Assigned task: From the line containing "### 6. Close account" to the end of the listing, copy each line exactly and leave out all others.
*** Dataset records Section Begins ***
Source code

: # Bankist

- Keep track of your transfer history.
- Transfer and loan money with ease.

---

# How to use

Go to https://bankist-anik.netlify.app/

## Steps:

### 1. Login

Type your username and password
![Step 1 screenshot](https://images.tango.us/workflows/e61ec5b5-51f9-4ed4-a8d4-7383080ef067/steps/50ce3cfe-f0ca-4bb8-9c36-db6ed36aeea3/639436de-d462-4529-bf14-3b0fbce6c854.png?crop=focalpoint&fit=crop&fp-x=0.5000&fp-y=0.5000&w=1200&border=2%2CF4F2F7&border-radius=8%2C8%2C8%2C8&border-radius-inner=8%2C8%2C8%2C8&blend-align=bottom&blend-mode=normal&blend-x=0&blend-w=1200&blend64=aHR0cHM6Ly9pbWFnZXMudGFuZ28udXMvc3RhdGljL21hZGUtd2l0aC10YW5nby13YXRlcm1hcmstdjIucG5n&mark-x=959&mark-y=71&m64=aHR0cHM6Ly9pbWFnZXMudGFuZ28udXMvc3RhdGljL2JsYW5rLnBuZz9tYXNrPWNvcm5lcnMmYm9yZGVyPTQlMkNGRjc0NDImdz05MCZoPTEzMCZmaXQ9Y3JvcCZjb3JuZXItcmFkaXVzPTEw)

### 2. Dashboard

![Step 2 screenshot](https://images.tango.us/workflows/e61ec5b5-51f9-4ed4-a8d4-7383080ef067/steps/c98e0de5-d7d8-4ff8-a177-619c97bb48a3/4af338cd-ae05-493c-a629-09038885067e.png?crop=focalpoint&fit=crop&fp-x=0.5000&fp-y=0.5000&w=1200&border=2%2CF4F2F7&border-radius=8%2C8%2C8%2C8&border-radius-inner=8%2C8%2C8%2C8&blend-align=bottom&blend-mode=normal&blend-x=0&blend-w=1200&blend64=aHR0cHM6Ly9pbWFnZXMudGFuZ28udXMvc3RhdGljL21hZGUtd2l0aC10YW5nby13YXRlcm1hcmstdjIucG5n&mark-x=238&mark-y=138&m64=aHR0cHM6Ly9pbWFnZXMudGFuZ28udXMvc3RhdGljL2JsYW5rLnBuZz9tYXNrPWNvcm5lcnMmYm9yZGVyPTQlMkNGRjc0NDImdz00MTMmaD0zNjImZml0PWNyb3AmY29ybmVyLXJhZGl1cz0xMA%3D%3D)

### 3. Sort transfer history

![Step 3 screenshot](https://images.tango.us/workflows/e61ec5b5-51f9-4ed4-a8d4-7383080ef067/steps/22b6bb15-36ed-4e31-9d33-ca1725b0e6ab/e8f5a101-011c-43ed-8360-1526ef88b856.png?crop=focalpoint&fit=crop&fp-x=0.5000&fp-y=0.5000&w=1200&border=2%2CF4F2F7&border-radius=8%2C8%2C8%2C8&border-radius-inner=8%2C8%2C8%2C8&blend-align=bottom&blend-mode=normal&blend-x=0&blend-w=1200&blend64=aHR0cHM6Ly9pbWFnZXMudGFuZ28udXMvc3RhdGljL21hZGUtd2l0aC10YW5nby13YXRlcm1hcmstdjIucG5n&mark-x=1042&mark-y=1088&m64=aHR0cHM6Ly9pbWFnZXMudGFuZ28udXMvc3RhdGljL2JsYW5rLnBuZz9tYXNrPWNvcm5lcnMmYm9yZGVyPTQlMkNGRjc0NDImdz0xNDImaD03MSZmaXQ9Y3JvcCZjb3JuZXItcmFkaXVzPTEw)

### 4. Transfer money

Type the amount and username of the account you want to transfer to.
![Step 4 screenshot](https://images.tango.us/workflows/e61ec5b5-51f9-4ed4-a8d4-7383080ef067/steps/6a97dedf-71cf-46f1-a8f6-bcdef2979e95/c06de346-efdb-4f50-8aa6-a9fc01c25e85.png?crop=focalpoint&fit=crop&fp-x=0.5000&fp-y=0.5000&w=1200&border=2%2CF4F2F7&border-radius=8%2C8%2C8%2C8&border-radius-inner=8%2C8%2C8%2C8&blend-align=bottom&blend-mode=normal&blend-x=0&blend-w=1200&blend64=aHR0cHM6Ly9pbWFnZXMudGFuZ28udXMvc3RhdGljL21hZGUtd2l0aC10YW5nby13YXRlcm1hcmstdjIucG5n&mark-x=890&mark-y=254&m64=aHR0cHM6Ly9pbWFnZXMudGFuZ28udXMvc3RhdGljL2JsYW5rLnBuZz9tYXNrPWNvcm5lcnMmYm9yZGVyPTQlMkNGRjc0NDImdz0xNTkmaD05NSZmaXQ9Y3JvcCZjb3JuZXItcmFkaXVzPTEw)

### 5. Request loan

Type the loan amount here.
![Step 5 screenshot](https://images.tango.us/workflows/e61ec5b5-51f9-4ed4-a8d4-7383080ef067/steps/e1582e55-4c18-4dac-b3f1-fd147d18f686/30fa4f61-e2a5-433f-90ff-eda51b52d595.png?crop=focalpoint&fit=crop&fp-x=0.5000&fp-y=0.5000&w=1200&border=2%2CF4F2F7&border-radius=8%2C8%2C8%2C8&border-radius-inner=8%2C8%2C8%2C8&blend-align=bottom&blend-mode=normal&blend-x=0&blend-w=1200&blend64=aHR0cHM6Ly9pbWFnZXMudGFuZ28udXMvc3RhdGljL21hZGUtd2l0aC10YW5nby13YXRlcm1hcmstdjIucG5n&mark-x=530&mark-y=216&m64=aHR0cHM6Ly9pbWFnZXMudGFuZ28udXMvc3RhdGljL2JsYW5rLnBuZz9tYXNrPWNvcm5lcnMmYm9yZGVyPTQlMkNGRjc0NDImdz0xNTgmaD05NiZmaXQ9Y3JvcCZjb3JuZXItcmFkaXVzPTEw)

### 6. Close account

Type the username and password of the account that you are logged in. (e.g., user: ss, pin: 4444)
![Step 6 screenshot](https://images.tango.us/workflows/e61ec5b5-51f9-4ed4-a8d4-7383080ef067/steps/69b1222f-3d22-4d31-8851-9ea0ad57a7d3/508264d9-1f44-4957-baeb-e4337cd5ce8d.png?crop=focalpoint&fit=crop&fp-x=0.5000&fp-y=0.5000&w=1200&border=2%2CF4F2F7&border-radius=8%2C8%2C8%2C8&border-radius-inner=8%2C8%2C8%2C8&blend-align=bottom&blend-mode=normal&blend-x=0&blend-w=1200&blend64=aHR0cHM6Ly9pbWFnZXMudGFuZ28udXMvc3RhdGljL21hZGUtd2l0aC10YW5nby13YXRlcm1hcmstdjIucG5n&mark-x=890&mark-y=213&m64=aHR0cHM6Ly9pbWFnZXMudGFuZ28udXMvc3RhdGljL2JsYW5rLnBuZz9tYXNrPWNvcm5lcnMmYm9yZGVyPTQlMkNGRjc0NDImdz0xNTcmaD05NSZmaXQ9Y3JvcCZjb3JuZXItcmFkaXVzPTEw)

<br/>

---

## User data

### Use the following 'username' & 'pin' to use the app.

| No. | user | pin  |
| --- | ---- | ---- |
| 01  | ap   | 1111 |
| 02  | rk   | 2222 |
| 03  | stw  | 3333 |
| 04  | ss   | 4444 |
*** Dataset records Section Ends ***
Answer to the exercise:
### 6. Close account

Type the username and password of the account that you are logged in. (e.g., user: ss, pin: 4444)
![Step 6 screenshot](https://images.tango.us/workflows/e61ec5b5-51f9-4ed4-a8d4-7383080ef067/steps/69b1222f-3d22-4d31-8851-9ea0ad57a7d3/508264d9-1f44-4957-baeb-e4337cd5ce8d.png?crop=focalpoint&fit=crop&fp-x=0.5000&fp-y=0.5000&w=1200&border=2%2CF4F2F7&border-radius=8%2C8%2C8%2C8&border-radius-inner=8%2C8%2C8%2C8&blend-align=bottom&blend-mode=normal&blend-x=0&blend-w=1200&blend64=aHR0cHM6Ly9pbWFnZXMudGFuZ28udXMvc3RhdGljL21hZGUtd2l0aC10YW5nby13YXRlcm1hcmstdjIucG5n&mark-x=890&mark-y=213&m64=aHR0cHM6Ly9pbWFnZXMudGFuZ28udXMvc3RhdGljL2JsYW5rLnBuZz9tYXNrPWNvcm5lcnMmYm9yZGVyPTQlMkNGRjc0NDImdz0xNTcmaD05NSZmaXQ9Y3JvcCZjb3JuZXItcmFkaXVzPTEw)

<br/>

---

## User data

### Use the following 'username' & 'pin' to use the app.

| No. | user | pin  |
| --- | ---- | ---- |
| 01  | ap   | 1111 |
| 02  | rk   | 2222 |
| 03  | stw  | 3333 |
| 04  | ss   | 4444 |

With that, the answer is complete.